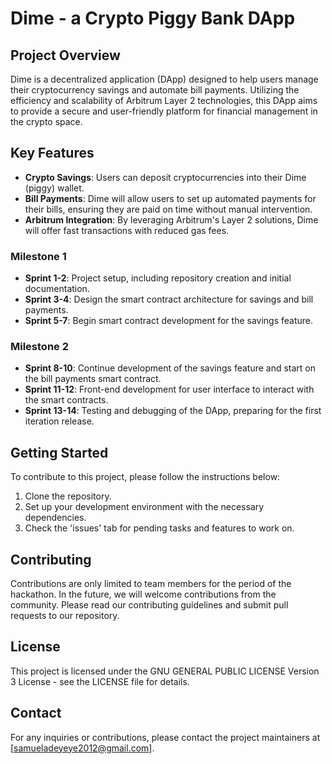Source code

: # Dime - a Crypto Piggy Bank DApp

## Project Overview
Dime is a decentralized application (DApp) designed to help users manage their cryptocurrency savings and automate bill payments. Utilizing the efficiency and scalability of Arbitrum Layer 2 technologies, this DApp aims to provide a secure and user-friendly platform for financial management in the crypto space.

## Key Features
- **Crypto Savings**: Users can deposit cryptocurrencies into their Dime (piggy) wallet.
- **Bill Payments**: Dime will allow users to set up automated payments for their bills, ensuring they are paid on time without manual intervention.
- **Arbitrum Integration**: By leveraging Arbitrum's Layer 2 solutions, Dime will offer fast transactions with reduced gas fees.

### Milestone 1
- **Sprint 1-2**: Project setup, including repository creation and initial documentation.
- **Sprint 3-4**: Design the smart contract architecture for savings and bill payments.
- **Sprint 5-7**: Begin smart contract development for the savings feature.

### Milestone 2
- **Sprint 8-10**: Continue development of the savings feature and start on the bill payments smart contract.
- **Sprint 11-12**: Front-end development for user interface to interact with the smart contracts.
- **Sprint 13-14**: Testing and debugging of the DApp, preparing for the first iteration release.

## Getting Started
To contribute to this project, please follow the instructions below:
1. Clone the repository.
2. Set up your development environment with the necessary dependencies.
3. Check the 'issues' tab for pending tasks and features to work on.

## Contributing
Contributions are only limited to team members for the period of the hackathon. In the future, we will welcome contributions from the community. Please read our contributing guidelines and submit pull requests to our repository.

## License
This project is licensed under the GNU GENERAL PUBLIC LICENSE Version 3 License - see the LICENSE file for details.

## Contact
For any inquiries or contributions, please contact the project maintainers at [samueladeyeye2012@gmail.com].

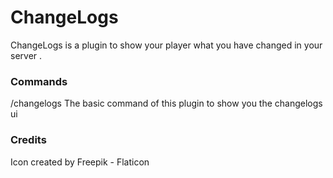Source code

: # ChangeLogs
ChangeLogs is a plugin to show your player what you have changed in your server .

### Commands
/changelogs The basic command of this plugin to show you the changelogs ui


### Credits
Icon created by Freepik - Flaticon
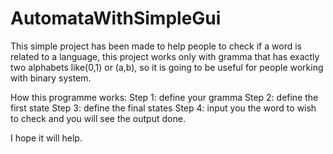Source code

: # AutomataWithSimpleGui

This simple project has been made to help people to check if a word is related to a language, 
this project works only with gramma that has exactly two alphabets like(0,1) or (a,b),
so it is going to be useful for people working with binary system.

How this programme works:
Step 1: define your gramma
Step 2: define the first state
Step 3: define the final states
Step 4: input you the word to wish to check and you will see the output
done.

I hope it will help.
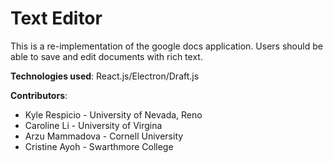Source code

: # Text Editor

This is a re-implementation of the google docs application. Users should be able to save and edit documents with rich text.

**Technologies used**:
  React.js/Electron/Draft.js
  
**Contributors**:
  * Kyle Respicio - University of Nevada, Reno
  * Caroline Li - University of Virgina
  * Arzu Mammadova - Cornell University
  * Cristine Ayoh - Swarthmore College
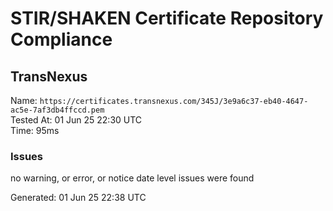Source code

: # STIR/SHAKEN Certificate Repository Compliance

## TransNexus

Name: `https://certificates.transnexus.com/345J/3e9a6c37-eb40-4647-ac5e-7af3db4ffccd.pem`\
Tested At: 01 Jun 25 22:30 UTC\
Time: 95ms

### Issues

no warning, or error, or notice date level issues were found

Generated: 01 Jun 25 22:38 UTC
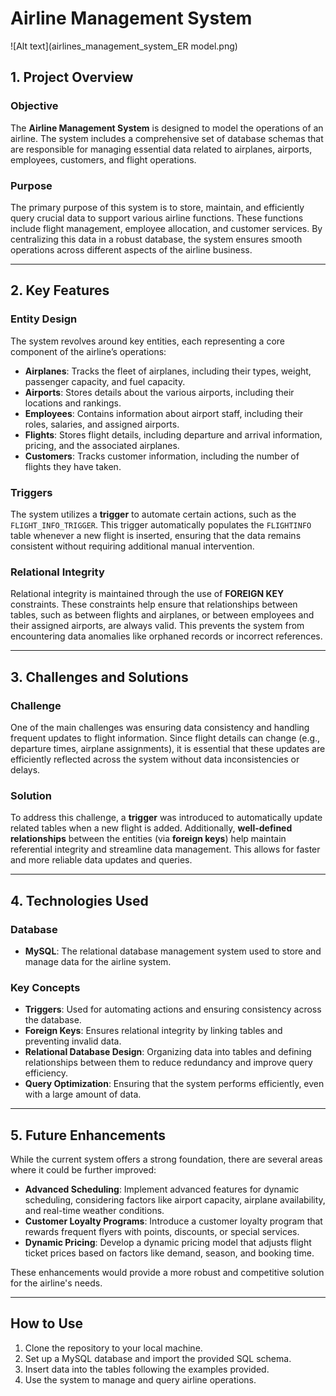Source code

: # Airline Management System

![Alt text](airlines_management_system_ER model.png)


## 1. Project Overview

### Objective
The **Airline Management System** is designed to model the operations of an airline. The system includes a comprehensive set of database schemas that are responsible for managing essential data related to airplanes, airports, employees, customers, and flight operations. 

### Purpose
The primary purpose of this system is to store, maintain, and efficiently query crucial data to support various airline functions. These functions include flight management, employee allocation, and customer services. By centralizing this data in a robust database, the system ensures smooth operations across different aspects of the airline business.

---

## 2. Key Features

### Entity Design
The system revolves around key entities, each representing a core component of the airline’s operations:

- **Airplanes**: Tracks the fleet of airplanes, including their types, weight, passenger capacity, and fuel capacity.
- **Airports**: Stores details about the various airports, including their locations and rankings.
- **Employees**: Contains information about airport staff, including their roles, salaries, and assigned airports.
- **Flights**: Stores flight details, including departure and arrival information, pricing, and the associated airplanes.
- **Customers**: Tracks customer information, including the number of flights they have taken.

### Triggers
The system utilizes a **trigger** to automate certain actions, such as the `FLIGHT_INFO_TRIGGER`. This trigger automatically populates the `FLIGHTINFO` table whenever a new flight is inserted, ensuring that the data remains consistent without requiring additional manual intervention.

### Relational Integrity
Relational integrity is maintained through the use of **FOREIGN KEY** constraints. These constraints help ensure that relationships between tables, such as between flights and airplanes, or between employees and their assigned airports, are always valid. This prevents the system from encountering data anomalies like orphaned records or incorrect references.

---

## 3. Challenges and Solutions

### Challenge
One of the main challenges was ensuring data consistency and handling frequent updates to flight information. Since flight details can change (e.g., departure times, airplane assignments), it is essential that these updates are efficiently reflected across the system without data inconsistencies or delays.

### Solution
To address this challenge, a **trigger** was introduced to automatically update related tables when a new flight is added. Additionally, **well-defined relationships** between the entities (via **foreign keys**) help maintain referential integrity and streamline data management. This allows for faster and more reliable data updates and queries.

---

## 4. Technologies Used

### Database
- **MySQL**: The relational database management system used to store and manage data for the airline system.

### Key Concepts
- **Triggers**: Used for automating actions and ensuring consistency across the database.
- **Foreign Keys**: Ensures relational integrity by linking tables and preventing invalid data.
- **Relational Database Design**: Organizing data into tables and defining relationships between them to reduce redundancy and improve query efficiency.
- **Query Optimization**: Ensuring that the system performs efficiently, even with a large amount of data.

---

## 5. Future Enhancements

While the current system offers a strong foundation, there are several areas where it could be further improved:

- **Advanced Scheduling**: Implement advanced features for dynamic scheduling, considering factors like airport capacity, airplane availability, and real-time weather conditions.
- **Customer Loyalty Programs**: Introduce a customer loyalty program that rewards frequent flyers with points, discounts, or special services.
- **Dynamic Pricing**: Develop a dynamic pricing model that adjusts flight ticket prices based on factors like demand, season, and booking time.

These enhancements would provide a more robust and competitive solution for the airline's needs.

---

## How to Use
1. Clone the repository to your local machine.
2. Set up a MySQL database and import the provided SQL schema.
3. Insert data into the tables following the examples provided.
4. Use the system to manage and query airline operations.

....................

Please give an exact copy of the entries above, from the line with "- **MySQL**: The" down to the line with "1. Clone the repository to", inclusive, and nothing else.

→ **Written response**
- **MySQL**: The relational database management system used to store and manage data for the airline system.

### Key Concepts
- **Triggers**: Used for automating actions and ensuring consistency across the database.
- **Foreign Keys**: Ensures relational integrity by linking tables and preventing invalid data.
- **Relational Database Design**: Organizing data into tables and defining relationships between them to reduce redundancy and improve query efficiency.
- **Query Optimization**: Ensuring that the system performs efficiently, even with a large amount of data.

---

## 5. Future Enhancements

While the current system offers a strong foundation, there are several areas where it could be further improved:

- **Advanced Scheduling**: Implement advanced features for dynamic scheduling, considering factors like airport capacity, airplane availability, and real-time weather conditions.
- **Customer Loyalty Programs**: Introduce a customer loyalty program that rewards frequent flyers with points, discounts, or special services.
- **Dynamic Pricing**: Develop a dynamic pricing model that adjusts flight ticket prices based on factors like demand, season, and booking time.

These enhancements would provide a more robust and competitive solution for the airline's needs.

---

## How to Use
1. Clone the repository to your local machine.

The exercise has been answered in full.